Qué se necesita antes de firmar el precontrato de compraventa de una vivienda

previo.compraventallaCon la firma de la escritura y la entrega de llaves concluye el proceso de compra de una vivienda, pero antes de acudir a la notaría para formalizar la transacción, debemos establecer un precontrato. Para este penúltimo paso, necesitaremos una serie de documentos que repasamos a continuación.

Existen varios tipos de precontrato (promesa de compraventa, opción de compra o contrato privado), pero el más común de todos es el denominado contrato de señal o arras. Para reservar el derecho de compra, el comprador entrega al vendedor una cantidad a cuenta, entre el 5% y el 15% del valor total de la adquisición. El pago -que debe figurar en el precontrato- exige un compromiso por ambas partes.
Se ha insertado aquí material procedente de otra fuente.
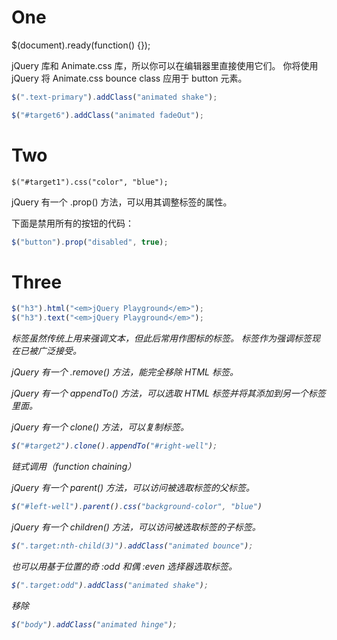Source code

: # One
$(document).ready(function() {});

jQuery 库和 Animate.css 库，所以你可以在编辑器里直接使用它们。 你将使用 jQuery 将 Animate.css bounce class 应用于 button 元素。

```js
$(".text-primary").addClass("animated shake");

$("#target6").addClass("animated fadeOut");
```

# Two

```
$("#target1").css("color", "blue");
```

jQuery 有一个 .prop() 方法，可以用其调整标签的属性。

下面是禁用所有的按钮的代码：

```js
$("button").prop("disabled", true);
```

# Three
```js
$("h3").html("<em>jQuery Playground</em>");
$("h3").text("<em>jQuery Playground</em>");
```

<i> 标签虽然传统上用来强调文本，但此后常用作图标的标签。 <em> 标签作为强调标签现在已被广泛接受。

jQuery 有一个 .remove() 方法，能完全移除 HTML 标签。

jQuery 有一个 appendTo() 方法，可以选取 HTML 标签并将其添加到另一个标签里面。

jQuery 有一个 clone() 方法，可以复制标签。
```js
$("#target2").clone().appendTo("#right-well");
```
链式调用（function chaining）

jQuery 有一个 parent() 方法，可以访问被选取标签的父标签。
```js
$("#left-well").parent().css("background-color", "blue")
```

jQuery 有一个 children() 方法，可以访问被选取标签的子标签。

```js
$(".target:nth-child(3)").addClass("animated bounce");
```

也可以用基于位置的奇 :odd 和偶 :even 选择器选取标签。
```js
$(".target:odd").addClass("animated shake");
```

移除
```js
$("body").addClass("animated hinge");
```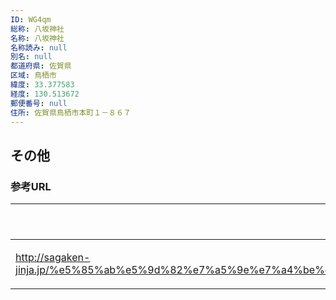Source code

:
 ```yaml
---
ID: WG4qm
総称: 八坂神社
名称: 八坂神社
名称読み: null
別名: null
都道府県: 佐賀県
区域: 鳥栖市
緯度: 33.377583
経度: 130.513672
郵便番号: null
住所: 佐賀県鳥栖市本町１－８６７
---
```


## その他

### 参考URL

| URL                                                                                                                 | 説明   |
| ------------------------------------------------------------------------------------------------------------------- | ------ |
| http://sagaken-jinja.jp/%e5%85%ab%e5%9d%82%e7%a5%9e%e7%a4%be%ef%bc%8f%e9%b3%a5%e6%a0%96%e5%b8%82%e6%9c%ac%e7%94%ba/ | 神社庁 |
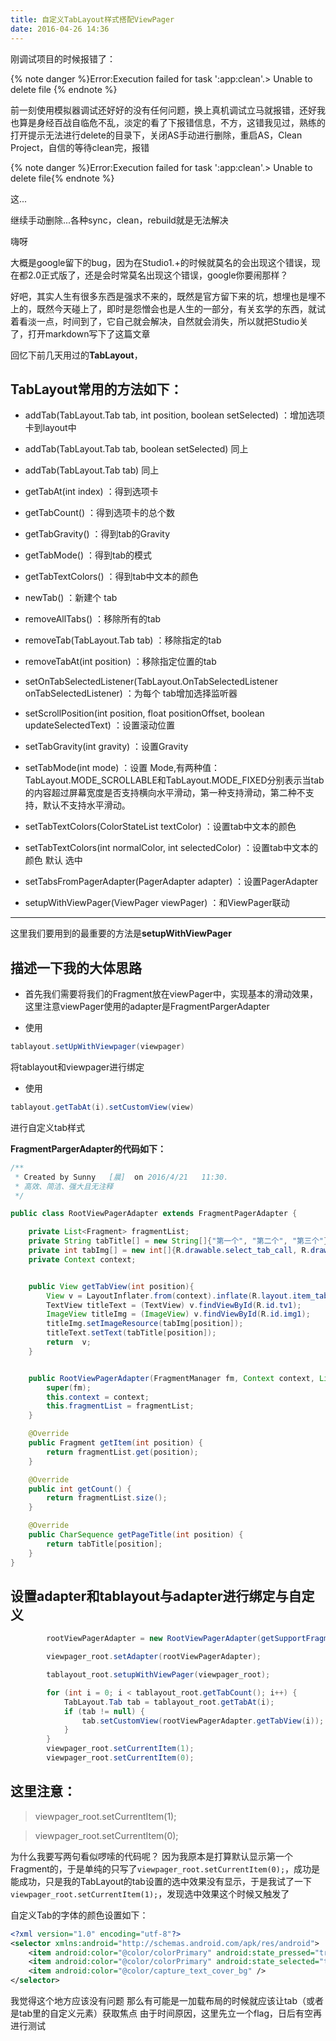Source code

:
 ```yaml
---
title: 自定义TabLayout样式搭配ViewPager
date: 2016-04-26 14:36
---
```



刚调试项目的时候报错了：

{% note danger %}Error:Execution failed for task ':app:clean'.> Unable to delete file {% endnote %}

<!-- more -->

前一刻使用模拟器调试还好好的没有任何问题，换上真机调试立马就报错，还好我也算是身经百战自临危不乱，淡定的看了下报错信息，不方，这错我见过，熟练的打开提示无法进行delete的目录下，关闭AS手动进行删除，重启AS，Clean Project，自信的等待clean完，报错

{% note danger %}Error:Execution failed for task ':app:clean'.> Unable to delete file{% endnote %}

这...

继续手动删除...各种sync，clean，rebuild就是无法解决

嗨呀

大概是google留下的bug，因为在Studio1.+的时候就莫名的会出现这个错误，现在都2.0正式版了，还是会时常莫名出现这个错误，google你要闹那样？

好吧，其实人生有很多东西是强求不来的，既然是官方留下来的坑，想埋也是埋不上的，既然今天碰上了，即时是怨憎会也是人生的一部分，有关玄学的东西，就试着看淡一点，时间到了，它自己就会解决，自然就会消失，所以就把Studio关了，打开markdown写下了这篇文章

回忆下前几天用过的**TabLayout**，

## TabLayout常用的方法如下： 

- addTab(TabLayout.Tab tab, int position, boolean setSelected) ：增加选项卡到layout中 

- addTab(TabLayout.Tab tab, boolean setSelected) 同上

- addTab(TabLayout.Tab tab) 同上 

- getTabAt(int index) ：得到选项卡 

- getTabCount() ：得到选项卡的总个数 

- getTabGravity() ：得到tab的Gravity 

- getTabMode() ：得到tab的模式 

- getTabTextColors() ：得到tab中文本的颜色 

- newTab() ：新建个 tab 

- removeAllTabs() ：移除所有的tab 

- removeTab(TabLayout.Tab tab) ：移除指定的tab 

- removeTabAt(int position) ：移除指定位置的tab 

- setOnTabSelectedListener(TabLayout.OnTabSelectedListener onTabSelectedListener) ：为每个 tab增加选择监听器 

- setScrollPosition(int position, float positionOffset, boolean updateSelectedText) ：设置滚动位置

- setTabGravity(int gravity) ：设置Gravity 

- setTabMode(int mode) ：设置 Mode,有两种值：TabLayout.MODE_SCROLLABLE和TabLayout.MODE_FIXED分别表示当tab的内容超过屏幕宽度是否支持横向水平滑动，第一种支持滑动，第二种不支持，默认不支持水平滑动。

- setTabTextColors(ColorStateList textColor) ：设置tab中文本的颜色 

- setTabTextColors(int normalColor, int selectedColor) ：设置tab中文本的颜色 默认 选中 

- setTabsFromPagerAdapter(PagerAdapter adapter) ：设置PagerAdapter 

- setupWithViewPager(ViewPager viewPager) ：和ViewPager联动


----------

这里我们要用到的最重要的方法是**setupWithViewPager**

## 描述一下我的大体思路 ##
* 首先我们需要将我们的Fragment放在viewPager中，实现基本的滑动效果，这里注意viewPager使用的adapter是FragmentPargerAdapter

* 使用
```java
tablayout.setUpWithViewpager(viewpager)
```
将tablayout和viewpager进行绑定

* 使用
```java
tablayout.getTabAt(i).setCustomView(view)
```
进行自定义tab样式

**FragmentPargerAdapter的代码如下：**

```java
/**
 * Created by Sunny   [晨]  on 2016/4/21   11:30.
 * 高效、简洁、强大且无注释
 */

public class RootViewPagerAdapter extends FragmentPagerAdapter {

    private List<Fragment> fragmentList;
    private String tabTitle[] = new String[]{"第一个", "第二个", "第三个"};
    private int tabImg[] = new int[]{R.drawable.select_tab_call, R.drawable.select_tab_shop, R.drawable.select_tab_wode};
    private Context context;


    public View getTabView(int position){
        View v = LayoutInflater.from(context).inflate(R.layout.item_tab,null);
        TextView titleText = (TextView) v.findViewById(R.id.tv1);
        ImageView titleImg = (ImageView) v.findViewById(R.id.img1);
        titleImg.setImageResource(tabImg[position]);
        titleText.setText(tabTitle[position]);
        return  v;
    }


    public RootViewPagerAdapter(FragmentManager fm, Context context, List<Fragment> fragmentList) {
        super(fm);
        this.context = context;
        this.fragmentList = fragmentList;
    }

    @Override
    public Fragment getItem(int position) {
        return fragmentList.get(position);
    }

    @Override
    public int getCount() {
        return fragmentList.size();
    }

    @Override
    public CharSequence getPageTitle(int position) {
        return tabTitle[position];
    }
}

```

## 设置adapter和tablayout与adapter进行绑定与自定义 ##
```java
        rootViewPagerAdapter = new RootViewPagerAdapter(getSupportFragmentManager(), this, fragmentList);

        viewpager_root.setAdapter(rootViewPagerAdapter);

        tablayout_root.setupWithViewPager(viewpager_root);

        for (int i = 0; i < tablayout_root.getTabCount(); i++) {
            TabLayout.Tab tab = tablayout_root.getTabAt(i);
            if (tab != null) {
                tab.setCustomView(rootViewPagerAdapter.getTabView(i));
            }
        }
        viewpager_root.setCurrentItem(1);
        viewpager_root.setCurrentItem(0);
```


## 这里注意：
> viewpager_root.setCurrentItem(1);

> viewpager_root.setCurrentItem(0);

为什么我要写两句看似啰嗦的代码呢？
因为我原本是打算默认显示第一个Fragment的，于是单纯的只写了`viewpager_root.setCurrentItem(0);`，成功是能成功，只是我的TabLayout的tab设置的选中效果没有显示，于是我试了一下`viewpager_root.setCurrentItem(1);`，发现选中效果这个时候又触发了

自定义Tab的字体的颜色设置如下：
```xml
<?xml version="1.0" encoding="utf-8"?>
<selector xmlns:android="http://schemas.android.com/apk/res/android">
    <item android:color="@color/colorPrimary" android:state_pressed="true" />
    <item android:color="@color/colorPrimary" android:state_selected="true" />
    <item android:color="@color/capture_text_cover_bg" />
</selector>
```
我觉得这个地方应该没有问题
那么有可能是一加载布局的时候就应该让tab（或者是tab里的自定义元素）获取焦点
由于时间原因，这里先立一个flag，日后有空再进行测试

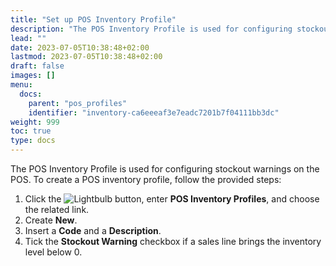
```yaml
---
title: "Set up POS Inventory Profile"
description: "The POS Inventory Profile is used for configuring stockout warnings on the POS."
lead: ""
date: 2023-07-05T10:38:48+02:00
lastmod: 2023-07-05T10:38:48+02:00
draft: false
images: []
menu:
  docs:
    parent: "pos_profiles"
    identifier: "inventory-ca6eeeaf3e7eadc7201b7f04111bb3dc"
weight: 999
toc: true
type: docs
---
```


The POS Inventory Profile is used for configuring stockout warnings on the POS. To create a POS inventory profile, follow the provided steps:

1.	Click the ![Lightbulb](Lightbulb_icon.PNG) button, enter **POS Inventory Profiles**, and choose the related link.
2.	Create **New**.
3.	Insert a **Code** and a **Description**. 
4.	Tick the **Stockout Warning** checkbox if a sales line brings the inventory level below 0.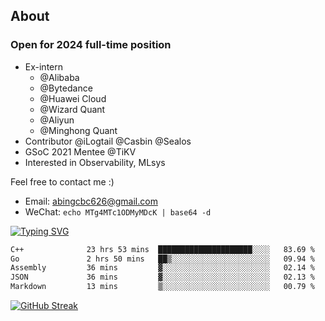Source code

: ## About
### Open for 2024 full-time position
- Ex-intern
  - @Alibaba
  - @Bytedance
  - @Huawei Cloud
  - @Wizard Quant
  - @Aliyun
  - @Minghong Quant
- Contributor @iLogtail @Casbin @Sealos
- GSoC 2021 Mentee @TiKV
- Interested in Observability, MLsys

Feel free to contact me :)
- Email: abingcbc626@gmail.com
- WeChat: `echo MTg4MTc1ODMyMDcK | base64 -d`

[![Typing SVG](https://readme-typing-svg.herokuapp.com?duration=4000&lines=Don't+neglect+your+dreams;Don't+work+too+long;Speak+up+for+ideas;Make+friends;Be+happy)](https://git.io/typing-svg)

<!--START_SECTION:waka-->

```txt
C++              23 hrs 53 mins  █████████████████████░░░░   83.69 %
Go               2 hrs 50 mins   ██▒░░░░░░░░░░░░░░░░░░░░░░   09.94 %
Assembly         36 mins         ▓░░░░░░░░░░░░░░░░░░░░░░░░   02.14 %
JSON             36 mins         ▓░░░░░░░░░░░░░░░░░░░░░░░░   02.13 %
Markdown         13 mins         ▒░░░░░░░░░░░░░░░░░░░░░░░░   00.79 %
```

<!--END_SECTION:waka-->

[![GitHub Streak](http://github-readme-streak-stats.herokuapp.com?user=abingcbc&date_format=j%20M%5B%20Y%5D)](https://git.io/streak-stats)



<!--
**Abingcbc/Abingcbc** is a ✨ _special_ ✨ repository because its `README.md` (this file) appears on your GitHub profile.

Here are some ideas to get you started:

- 🔭 I’m currently working on ...
- 🌱 I’m currently learning ...
- 👯 I’m looking to collaborate on ...
- 🤔 I’m looking for help with ...
- 💬 Ask me about ...
- 📫 How to reach me: ...
- 😄 Pronouns: ...
- ⚡ Fun fact: ...

![Top Langs](https://github-readme-stats.vercel.app/api/top-langs/?username=abingcbc&count_private=true)
![Abing's github stats](https://github-readme-stats.vercel.app/api?username=abingcbc&count_private=true&show_icons=true&theme=dark)

-->

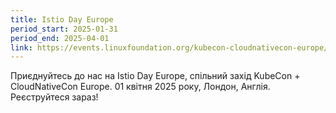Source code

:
 ```yaml
---
title: Istio Day Europe
period_start: 2025-01-31
period_end: 2025-04-01
link: https://events.linuxfoundation.org/kubecon-cloudnativecon-europe/co-located-events/istio-day/
---
```


Приєднуйтесь до нас на Istio Day Europe, спільний захід KubeCon + CloudNativeCon Europe. 01 квітня 2025 року, Лондон, Англія. Реєструйтеся зараз!
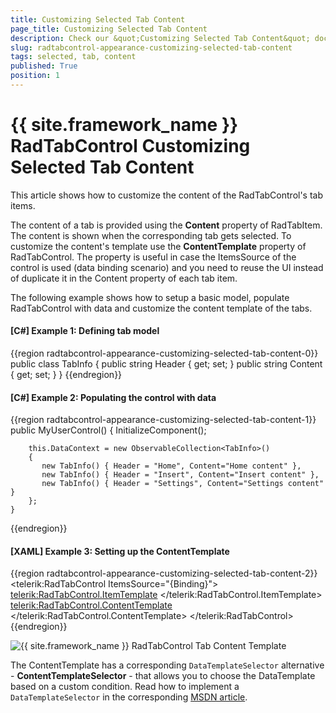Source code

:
```yaml
---
title: Customizing Selected Tab Content
page_title: Customizing Selected Tab Content
description: Check our &quot;Customizing Selected Tab Content&quot; documentation article for the RadTabControl {{ site.framework_name }} control.
slug: radtabcontrol-appearance-customizing-selected-tab-content
tags: selected, tab, content
published: True
position: 1
---
```


# {{ site.framework_name }} RadTabControl Customizing Selected Tab Content

This article shows how to customize the content of the RadTabControl's tab items. 

The content of a tab is provided using the __Content__ property of RadTabItem. The content is shown when the corresponding tab gets selected. To customize the content's template use the __ContentTemplate__ property of RadTabControl. The property is useful in case the ItemsSource of the control is used (data binding scenario) and you need to reuse the UI instead of duplicate it in the Content property of each tab item.

The following example shows how to setup a basic model, populate RadTabControl with data and customize the content template of the tabs.

#### __[C#] Example 1: Defining tab model__
{{region radtabcontrol-appearance-customizing-selected-tab-content-0}}
	public class TabInfo
    {
        public string Header { get; set; }
        public string Content { get; set; }
    }
{{endregion}}

#### __[C#] Example 2: Populating the control with data__
{{region radtabcontrol-appearance-customizing-selected-tab-content-1}}
	public MyUserControl()
	{
		InitializeComponent();

		this.DataContext = new ObservableCollection<TabInfo>()
		{
		   new TabInfo() { Header = "Home", Content="Home content" },
		   new TabInfo() { Header = "Insert", Content="Insert content" },
		   new TabInfo() { Header = "Settings", Content="Settings content" }
		};
	}
{{endregion}}

#### __[XAML] Example 3: Setting up the ContentTemplate__
{{region radtabcontrol-appearance-customizing-selected-tab-content-2}}
	<telerik:RadTabControl ItemsSource="{Binding}">
		<telerik:RadTabControl.ItemTemplate>
			<DataTemplate>
			  <TextBlock Text="{Binding Header}" />
			</DataTemplate>
		</telerik:RadTabControl.ItemTemplate>
		<telerik:RadTabControl.ContentTemplate>
			<DataTemplate>
				<Border Background="#A23139" Margin="2">
					<TextBlock Text="{Binding Content}" Foreground="White" 
							   VerticalAlignment="Center" TextAlignment="Center"/>
				</Border>
			</DataTemplate>
		</telerik:RadTabControl.ContentTemplate>
	</telerik:RadTabControl>
{{endregion}}

![{{ site.framework_name }} RadTabControl Tab Content Template](images/radtabcontrol-appearance-customizing-selected-tab-content-0.png)

The ContentTemplate has a corresponding `DataTemplateSelector` alternative - __ContentTemplateSelector__ - that allows you to choose the DataTemplate based on a custom condition. Read how to implement a `DataTemplateSelector` in the corresponding [MSDN article](https://docs.microsoft.com/en-us/dotnet/api/system.windows.controls.datatemplateselector?view=netframework-4.5).
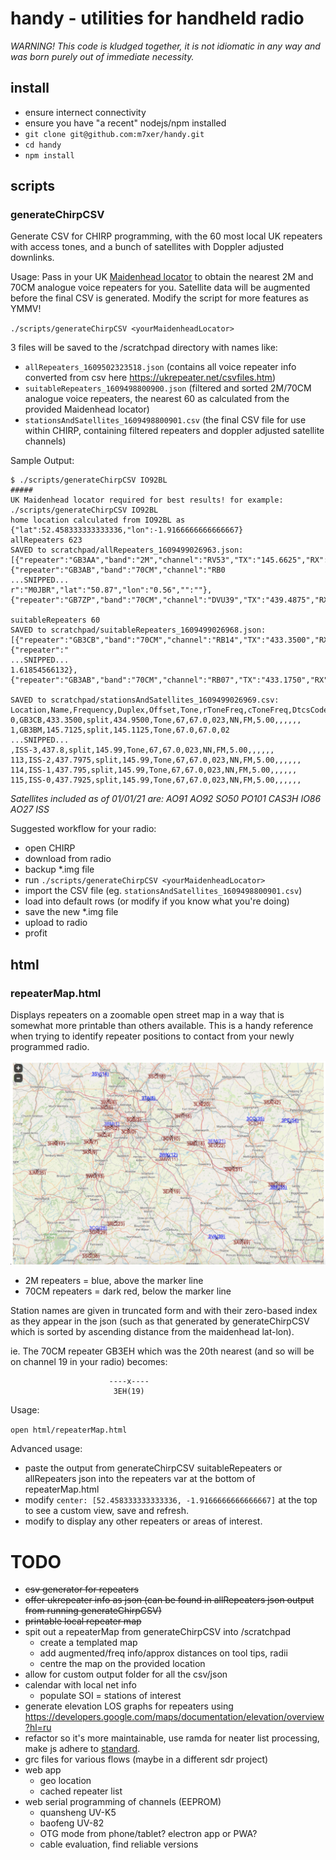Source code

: # handy - utilities for handheld radio

_WARNING! This code is kludged together, it is not idiomatic in any way and was born purely out of immediate necessity._

## install

- ensure internect connectivity
- ensure you have "a recent" nodejs/npm installed
- `git clone git@github.com:m7xer/handy.git`
- `cd handy`
- `npm install`


## scripts

### generateChirpCSV

Generate CSV for CHIRP programming, with the 60 most local UK repeaters with access tones, and a bunch of satellites with Doppler adjusted downlinks.

Usage:
Pass in your UK [Maidenhead locator](https://www.levinecentral.com/ham/grid_square.php) to obtain the nearest 2M and 70CM analogue voice repeaters for you. Satellite data will be augmented before the final CSV is generated. Modify the script for more features as YMMV!

`
./scripts/generateChirpCSV <yourMaidenheadLocator>
`

3 files will be saved to the /scratchpad directory with names like:
- `allRepeaters_1609502323518.json` (contains all voice repeater info converted from csv here https://ukrepeater.net/csvfiles.htm)
- `suitableRepeaters_1609498800900.json` (filtered and sorted 2M/70CM analogue voice repeaters, the nearest 60 as calculated from the provided Maidenhead locator)
- `stationsAndSatellites_1609498800901.csv` (the final CSV file for use within CHIRP, containing filtered repeaters and doppler adjusted satellite channels)

Sample Output:
```
$ ./scripts/generateChirpCSV IO92BL
#####
UK Maidenhead locator required for best results! for example:
./scripts/generateChirpCSV IO92BL
home location calculated from IO92BL as {"lat":52.458333333333336,"lon":-1.9166666666666667}
allRepeaters 623
SAVED to scratchpad/allRepeaters_1609499026963.json:
[{"repeater":"GB3AA","band":"2M","channel":"RV53","TX":"145.6625","RX":"145.0625","mode":"AV","QTHR":"IO81RO","where":"BRISTOL","region":"SW","code":"94.8","keeper":"G4CJZ","lat":"51.59","lon":"-2.54","":""},{"repeater":"GB3AB","band":"70CM","channel":"RB0
...SNIPPED...
r":"M0JBR","lat":"50.87","lon":"0.56","":""},{"repeater":"GB7ZP","band":"70CM","channel":"DVU39","TX":"439.4875","RX":"430.4875","mode":"DSTAR","QTHR":"JO01GQ","where":"CHELMSFORD","region":"SE","code":"","keeper":"G6JYB","lat":"51.71","lon":"0.50","":""}]

suitableRepeaters 60
SAVED to scratchpad/suitableRepeaters_1609499026968.json:
[{"repeater":"GB3CB","band":"70CM","channel":"RB14","TX":"433.3500","RX":"434.9500","mode":"AV","QTHR":"IO92BL","where":"BIRMINGHAM","region":"MIDL","code":"67","keeper":"G8NDT","lat":"52.46","lon":"-1.89","":"","distance":1816.2539887041903},{"repeater":"
...SNIPPED...
1.61854566132},{"repeater":"GB3AB","band":"70CM","channel":"RB07","TX":"433.1750","RX":"434.7750","mode":"AV","QTHR":"IO93FK","where":"SHEFFIELD","region":"NOR","code":"82.5","keeper":"M0GAV","lat":"53.42","lon":"-1.54","":"","distance":109870.7957133422}]

SAVED to scratchpad/stationsAndSatellites_1609499026969.csv:
Location,Name,Frequency,Duplex,Offset,Tone,rToneFreq,cToneFreq,DtcsCode,DtcsPolarity,Mode,TStep,Skip,Comment,URCALL,RPT1CALL,RPT2CALL,DVCODE
0,GB3CB,433.3500,split,434.9500,Tone,67,67.0,023,NN,FM,5.00,,,,,,
1,GB3BM,145.7125,split,145.1125,Tone,67.0,67.0,02
...SNIPPED...
,ISS-3,437.8,split,145.99,Tone,67,67.0,023,NN,FM,5.00,,,,,,
113,ISS-2,437.7975,split,145.99,Tone,67,67.0,023,NN,FM,5.00,,,,,,
114,ISS-1,437.795,split,145.99,Tone,67,67.0,023,NN,FM,5.00,,,,,,
115,ISS-0,437.7925,split,145.99,Tone,67,67.0,023,NN,FM,5.00,,,,,,
```
_Satellites included as of 01/01/21 are: AO91 AO92 SO50 PO101 CAS3H IO86 AO27 ISS_

Suggested workflow for your radio:
- open CHIRP
- download from radio
- backup *.img file
- run `./scripts/generateChirpCSV <yourMaidenheadLocator>`
- import the CSV file (eg. `stationsAndSatellites_1609498800901.csv`)
- load into default rows (or modify if you know what you're doing)
- save the new *.img file
- upload to radio
- profit

## html

### repeaterMap.html

Displays repeaters on a zoomable open street map in a way that is somewhat more printable than others available. This is a handy reference when trying to identify repeater positions to contact from your newly programmed radio.

<!-- ![alt text](/img/repeaterMapSample.png?raw=true) -->
![alt text](https://github.com/m7xer/handy/blob/main/img/repeaterMapSample.png?raw=true)
- 2M repeaters = blue, above the marker line
- 70CM repeaters = dark red, below the marker line

Station names are given in truncated form and with their zero-based index as they appear in the json (such as that generated by generateChirpCSV which is sorted by ascending distance from the maidenhead lat-lon).

ie. The 70CM repeater GB3EH which was the 20th nearest (and so will be on channel 19 in your radio) becomes:
```
                      ----x----
                       3EH(19)
```

Usage:

`
open html/repeaterMap.html  
`

Advanced usage:
- paste the output from generateChirpCSV suitableRepeaters or allRepeaters json into the repeaters var at the bottom of repeaterMap.html
- modify `center: [52.458333333333336, -1.9166666666666667]` at the top to see a custom view, save and refresh.
- modify to display any other repeaters or areas of interest.

# TODO

- ~~csv generator for repeaters~~
- ~~offer ukrepeater info as json (can be found in allRepeaters json output from running generateChirpCSV)~~
- ~~printable local repeater map~~
- spit out a repeaterMap from generateChirpCSV into /scratchpad
  - create a templated map
  - add augmented/freq info/approx distances on tool tips, radii
  - centre the map on the provided location
- allow for custom output folder for all the csv/json
- calendar with local net info
  - populate SOI = stations of interest
- generate elevation LOS graphs for repeaters using https://developers.google.com/maps/documentation/elevation/overview?hl=ru
- refactor so it's more maintainable, use ramda for neater list processing, make js adhere to [standard](https://www.npmjs.com/package/standard).
- grc files for various flows (maybe in a different sdr project)
- web app
  - geo location
  - cached repeater list
- web serial programming of channels (EEPROM)
  - quansheng UV-K5
  - baofeng UV-82
  - OTG mode from phone/tablet? electron app or PWA?
  - cable evaluation, find reliable versions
No hay que confundir este importe con la paga y señal, una pequeña cantidad de dinero que se entrega a la agencia intermediaria o al propietario como reserva temporal de la vivienda, a la espera de presentar una oferta formal por el inmueble. Antes de estampar nuestra firma en este escrito, deberemos verificar que la siguiente documentación esté en regla:

Certificado catastral: en el catastro nos expedirán un documento con un código alfanumérico de 20 caracteres. Este certificado contiene información sobre la vivienda: ubicación, identificación, titularidad. Se puede conseguir al momento telemáticamente o por correo postal en un breve plazo.

El IBI: cada año, el propietario del inmueble debe pagar el impuesto de bienes e inmuebles (IBI) cuyo importe varía en función del valor catastral de la vivienda. Debemos comprobar que el vendedor está al corriente del pago de este impuesto.

Recibos de la comunidad: la vivienda tiene que estar al día en los pagos correspondientes a la comunidad de propietarios. Deberemos solicitar los últimos recibos o algún tipo de garantía al administrador de la finca o al secretario de la comunidad.

Cédula de habitabilidad: imprescindible para solicitar una hipoteca y para contratar los servicios de suministro de gas. Debemos observar su vigencia ya que caducan y se deben renovar cada 15 años.

El certificado de eficiencia energética (CEE): obligatorio desde el año 2013, debe ser expedido por un técnico acreditado. Califica energéticamente un inmueble calculando el consumo anual de energía (agua caliente, calefacción, iluminación, refrigeración y ventilación). La escala de calificación es de 7 letras y colores: A, de color verde, es el certificado correspondiente a un edificio con una eficiencia energética más óptima y G, de color rojo, el de menos eficiencia energética.

El ITE (Inspección Técnica de Edificios). Si el edificio en el que está ubicada nuestra futura vivienda tiene más de cincuenta años, deberemos tener una copia del certificado del ITE. Este documento será expedido por un técnico (arquitecto, ingeniero o aparejador) que observará el estado de cimentación, la estructura, el estado de la fachada, las cubiertas, los ascensores, etc.

También es necesario saber si el inmueble que vamos a adquirir tiene inquilinos. Si la vivienda está alquilada en el momento de formalizar la escritura y el contrato de arrendamiento está inscrito correctamente en el Registro de la Propiedad, dicho contrato de alquiler seguirá en vigor hasta su finalización. Si no existe constancia legal, no habrá obligación por parte del comprador de mantener su vigencia.

En el momento que ya obra en nuestro poder toda esta documentación y ya hemos realizado todas las comprobaciones, estamos en disposición de firmar el precontrato. Si tenemos dudas podemos recurrir a un asesor inmobiliario para que supervise que todos los trámites se han realizado correctamente y que todas las certificaciones son válidas.